The original circuit, rendered with vacuum tubes (as the transistor had not been invented at the time) consisted of a resonant oscillator circuit which produced a sine wave. Martenot devised it based on radio circuits that he had worked with during World War I. The sliding ring controlled the pitch by turning a multi-plate variable capacitor, similar to that found in radio tuners of the day; the capacitor was part of the oscillator circuit and the change in its value changed the resonant frequency of the circuit, producing changes in the output pitch. The original circuit produced an impure sine wave. The instrument is monophonic.
Because some performers found the ring control difficult to use, Martenot added a keyboard at some point after the original version. The keyboard had a unique feature: the performer could shift the entire keybed assembly left and right a small distance by applying a sideways force to the keys; doing so would shift the pitch of the keyed note. The combination of the ring and keyboard encourages performers to play with a rather wide and fairly quick vibrato, similar to the vibrato that a singer employs. Because of this, the Martenot is noted for vocal-like sounds. Inclusion of a spring reverb added to the ethereal sound that became associated with the instrument.

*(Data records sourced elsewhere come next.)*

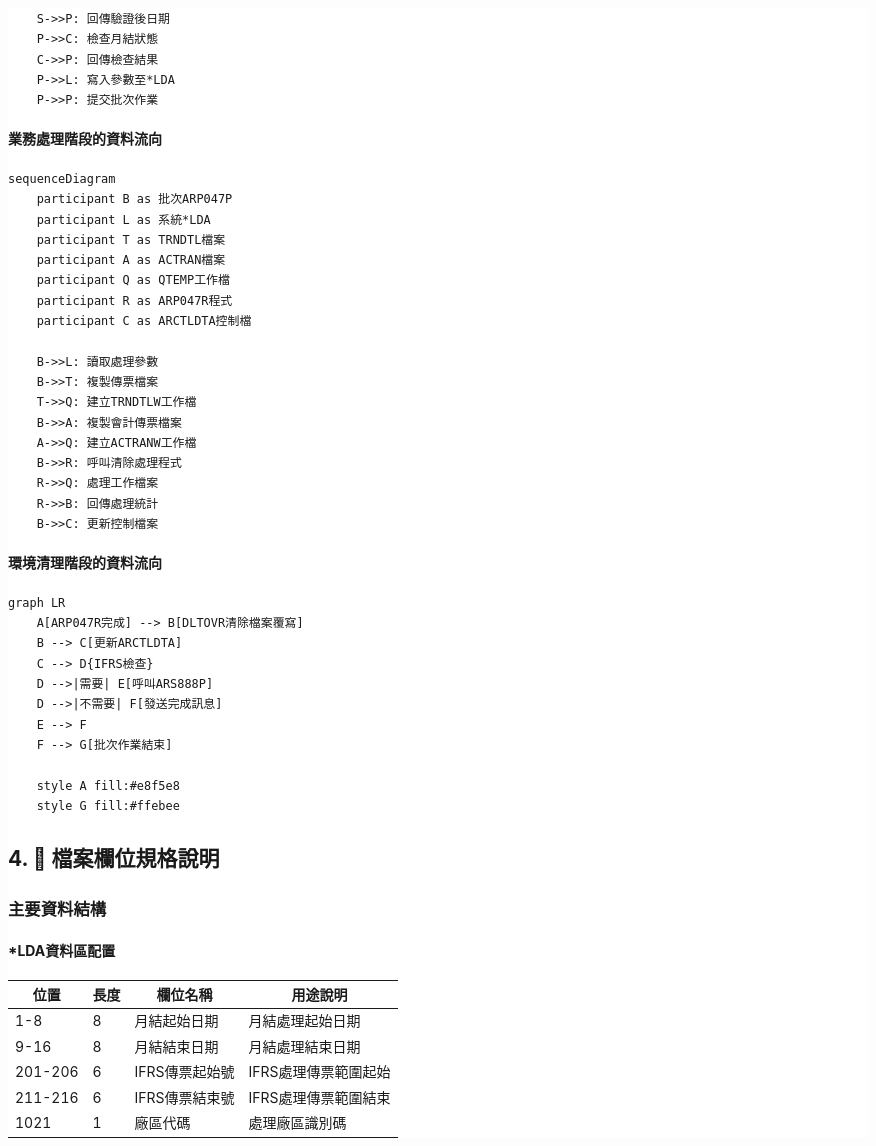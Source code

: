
 ```mermaid
    S->>P: 回傳驗證後日期
    P->>C: 檢查月結狀態
    C->>P: 回傳檢查結果
    P->>L: 寫入參數至*LDA
    P->>P: 提交批次作業
```

#### 業務處理階段的資料流向
```mermaid
sequenceDiagram
    participant B as 批次ARP047P
    participant L as 系統*LDA
    participant T as TRNDTL檔案
    participant A as ACTRAN檔案
    participant Q as QTEMP工作檔
    participant R as ARP047R程式
    participant C as ARCTLDTA控制檔
    
    B->>L: 讀取處理參數
    B->>T: 複製傳票檔案
    T->>Q: 建立TRNDTLW工作檔
    B->>A: 複製會計傳票檔案
    A->>Q: 建立ACTRANW工作檔
    B->>R: 呼叫清除處理程式
    R->>Q: 處理工作檔案
    R->>B: 回傳處理統計
    B->>C: 更新控制檔案
```

#### 環境清理階段的資料流向
```mermaid
graph LR
    A[ARP047R完成] --> B[DLTOVR清除檔案覆寫]
    B --> C[更新ARCTLDTA]
    C --> D{IFRS檢查}
    D -->|需要| E[呼叫ARS888P]
    D -->|不需要| F[發送完成訊息]
    E --> F
    F --> G[批次作業結束]
    
    style A fill:#e8f5e8
    style G fill:#ffebee
```

## 4. 🎯 檔案欄位規格說明

### 主要資料結構

#### *LDA資料區配置

| 位置 | 長度 | 欄位名稱 | 用途說明 |
|------|------|---------|---------|
| 1-8 | 8 | 月結起始日期 | 月結處理起始日期 |
| 9-16 | 8 | 月結結束日期 | 月結處理結束日期 |
| 201-206 | 6 | IFRS傳票起始號 | IFRS處理傳票範圍起始 |
| 211-216 | 6 | IFRS傳票結束號 | IFRS處理傳票範圍結束 |
| 1021 | 1 | 廠區代碼 | 處理廠區識別碼 |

Later versions incorporated additional oscillator circuits to produce other waveforms: approximations of several waveforms that would later become staples of analog synthesizers, including triangle, square, and pulse waveforms. Controls were added into the left-hand drawer that allowed the individual circuits to be turned on and off, blended, and modified to an extent. This considerably extended the timbral range of the instrument. A further timbral modification capability consisted of the unique loudspeaker array used with the instrument. In addition to a conventional loudspeaker, several types with mechanically resonant elements were available, and the Martenot could be switched from one to another during performance. One type used a metal resonator cone similar to that of a Dobro guitar; another (known as the "palm" for its unique shape) contained an array of resonating strings, somewhat in the manner of a sitar.
Among the instrument's early advocates was classical composer Olivier Messiaen, who wrote significant parts for it in several of his works. Martenot himself frequently performed with the instrument, including several orchestra stints through 1940. Martenot set up a company to produce instruments to order. It was popular with film and television producers in the '50s and '60s and became associated in particular with science fiction movies and shows. But it fell out of popularity after 1970, and was produced sporadically until several years after Martenot's death in 1980. More recently, Radiohead's Jonny Greenwood has taken an interest in the Ondes Martenot; he has used one on several Radiohead albums, and he also commissioned Analogue Solutions to build a device called the French Connection. This is a master keyboard which incorporates the Martenot's sliding ring control, and its left-and-right keybed movement feature for pitch control; the device outputs control voltage outputs and is meant to be used with an analog synthesizer.